**Exercise objective**
Every line from the start of the records through the line with "uncertainty and resource" is to be written out exactly; pictures are not.

──────── Recorded data

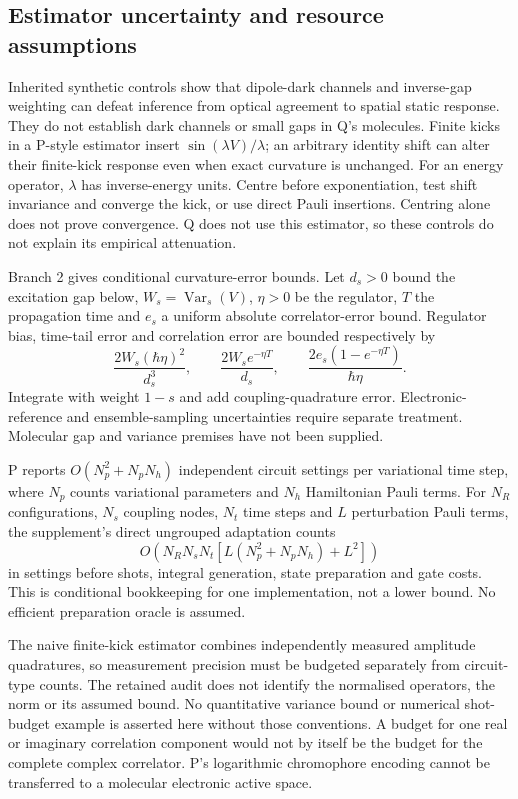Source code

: \documentclass{article}
\begin{document}
\subsection{Estimator uncertainty and resource assumptions}

Inherited synthetic controls show that dipole-dark channels and inverse-gap weighting can defeat inference from optical agreement to spatial static response. They do not establish dark channels or small gaps in Q's molecules. Finite kicks in a P-style estimator insert $\sin(\lambda V)/\lambda$; an arbitrary identity shift can alter their finite-kick response even when exact curvature is unchanged. For an energy operator, $\lambda$ has inverse-energy units. Centre before exponentiation, test shift invariance and converge the kick, or use direct Pauli insertions. Centring alone does not prove convergence. Q does not use this estimator, so these controls do not explain its empirical attenuation.

Branch 2 gives conditional curvature-error bounds. Let $d_s>0$ bound the excitation gap below, $W_s=\operatorname{Var}_s(V)$, $\eta>0$ be the regulator, $T$ the propagation time and $e_s$ a uniform absolute correlator-error bound. Regulator bias, time-tail error and correlation error are bounded respectively by
\begin{equation*}
\frac{2W_s(\hbar\eta)^2}{d_s^3},\qquad
\frac{2W_s e^{-\eta T}}{d_s},\qquad
\frac{2e_s(1-e^{-\eta T})}{\hbar\eta}.
\end{equation*}
Integrate with weight $1-s$ and add coupling-quadrature error. Electronic-reference and ensemble-sampling uncertainties require separate treatment. Molecular gap and variance premises have not been supplied.

P reports $O(N_p^2+N_pN_h)$ independent circuit settings per variational time step, where $N_p$ counts variational parameters and $N_h$ Hamiltonian Pauli terms. For $N_R$ configurations, $N_s$ coupling nodes, $N_t$ time steps and $L$ perturbation Pauli terms, the supplement's direct ungrouped adaptation counts
\begin{equation*}
O\left(N_RN_sN_t\left[L(N_p^2+N_pN_h)+L^2\right]\right)
\end{equation*}
in settings before shots, integral generation, state preparation and gate costs. This is conditional bookkeeping for one implementation, not a lower bound. No efficient preparation oracle is assumed.

The naive finite-kick estimator combines independently measured amplitude quadratures, so measurement precision must be budgeted separately from circuit-type counts. The retained audit does not identify the normalised operators, the norm or its assumed bound. No quantitative variance bound or numerical shot-budget example is asserted here without those conventions. A budget for one real or imaginary correlation component would not by itself be the budget for the complete complex correlator. P's logarithmic chromophore encoding cannot be transferred to a molecular electronic active space.
\end{document}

────────────────

**Exercise solution**
Source code

: \documentclass{article}
\begin{document}
\subsection{Estimator uncertainty and resource assumptions}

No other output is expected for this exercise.